Weighted Ensemble Distillation in Federated Learning with Non-IID Data
Abstract:
Federated distillation (FD) is a novel algorithmic idea for federated learning (FL) that allows clients to use heterogeneous model architectures. This is achieved by distilling aggregated local model predictions on an unlabeled auxiliary dataset into a global model. While standard FL algorithms are often based on averaging local parameter updates over multiple communication rounds, FD can be performed with only one communication round, giving favorable communication properties when local models are large and the auxiliary dataset is small. However, both FD and standard FL algorithms experience a significant performance loss when training data is not independently and identically distributed (non-IID) over the clients.
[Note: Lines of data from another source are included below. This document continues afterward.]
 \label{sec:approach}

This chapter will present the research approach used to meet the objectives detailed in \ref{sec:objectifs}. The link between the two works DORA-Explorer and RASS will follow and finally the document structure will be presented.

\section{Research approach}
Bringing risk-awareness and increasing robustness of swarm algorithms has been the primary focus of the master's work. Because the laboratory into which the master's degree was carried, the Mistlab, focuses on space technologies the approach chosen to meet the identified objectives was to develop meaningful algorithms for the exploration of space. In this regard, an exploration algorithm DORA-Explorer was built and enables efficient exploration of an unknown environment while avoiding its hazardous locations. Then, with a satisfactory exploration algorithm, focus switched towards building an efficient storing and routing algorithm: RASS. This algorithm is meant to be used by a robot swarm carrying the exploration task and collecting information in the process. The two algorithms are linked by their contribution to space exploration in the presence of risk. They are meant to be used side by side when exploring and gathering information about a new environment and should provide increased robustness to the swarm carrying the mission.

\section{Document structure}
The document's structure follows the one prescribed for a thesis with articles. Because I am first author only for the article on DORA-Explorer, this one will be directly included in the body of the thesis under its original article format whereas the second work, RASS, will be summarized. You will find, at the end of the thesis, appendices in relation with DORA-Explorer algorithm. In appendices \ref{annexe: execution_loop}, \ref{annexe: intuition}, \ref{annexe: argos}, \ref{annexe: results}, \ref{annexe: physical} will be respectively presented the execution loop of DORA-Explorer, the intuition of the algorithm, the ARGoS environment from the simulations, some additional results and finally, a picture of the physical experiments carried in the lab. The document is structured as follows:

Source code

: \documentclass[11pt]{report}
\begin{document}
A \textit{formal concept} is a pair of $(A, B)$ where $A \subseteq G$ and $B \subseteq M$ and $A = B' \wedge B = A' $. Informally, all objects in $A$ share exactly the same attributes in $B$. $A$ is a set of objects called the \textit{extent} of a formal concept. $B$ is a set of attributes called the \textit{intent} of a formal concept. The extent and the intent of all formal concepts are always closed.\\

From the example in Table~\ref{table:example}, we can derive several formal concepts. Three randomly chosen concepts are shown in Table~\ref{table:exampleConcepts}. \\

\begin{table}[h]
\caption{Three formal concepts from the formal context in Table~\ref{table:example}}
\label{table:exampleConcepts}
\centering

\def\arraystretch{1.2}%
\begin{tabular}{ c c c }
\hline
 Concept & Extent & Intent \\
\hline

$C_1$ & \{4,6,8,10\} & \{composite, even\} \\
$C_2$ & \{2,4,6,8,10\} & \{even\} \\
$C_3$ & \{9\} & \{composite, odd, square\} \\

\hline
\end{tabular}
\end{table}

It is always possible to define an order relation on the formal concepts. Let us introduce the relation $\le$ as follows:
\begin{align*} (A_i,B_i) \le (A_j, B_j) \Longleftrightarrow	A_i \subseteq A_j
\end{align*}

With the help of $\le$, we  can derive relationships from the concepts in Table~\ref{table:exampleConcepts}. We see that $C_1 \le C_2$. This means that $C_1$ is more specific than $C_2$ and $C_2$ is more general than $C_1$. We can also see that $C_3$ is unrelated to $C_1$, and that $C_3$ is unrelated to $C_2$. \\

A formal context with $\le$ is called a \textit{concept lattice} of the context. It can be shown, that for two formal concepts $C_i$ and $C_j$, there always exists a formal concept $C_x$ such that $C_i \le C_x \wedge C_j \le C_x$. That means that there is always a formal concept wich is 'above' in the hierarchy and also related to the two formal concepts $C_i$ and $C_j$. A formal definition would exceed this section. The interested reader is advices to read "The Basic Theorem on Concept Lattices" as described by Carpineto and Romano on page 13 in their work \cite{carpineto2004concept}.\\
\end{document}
This thesis investigates the use of weighting schemes to improve the performance with FD in non-IID scenarios. In particular, the sample-wise weighting scheme FedED-w2 is proposed, where client predictions on auxiliary data are weighted based on the similarity with local data. Data similarity is measured with the reconstruction loss on auxiliary samples when passed through an autoencoder (AE) model that is trained on local data. Image classification experiments with convolutional neural networks performed in this study show that FedED-w2 exceeds the test accuracy of FL baseline algorithms with up to 15 % on the MNIST and EMNIST datasets for varying degrees of non-IID data over 10 clients. The performance of FedED-w2 is lower than FL baselines on the CIFAR-10 dataset, where the experiments display up to 5 % lower test accuracy.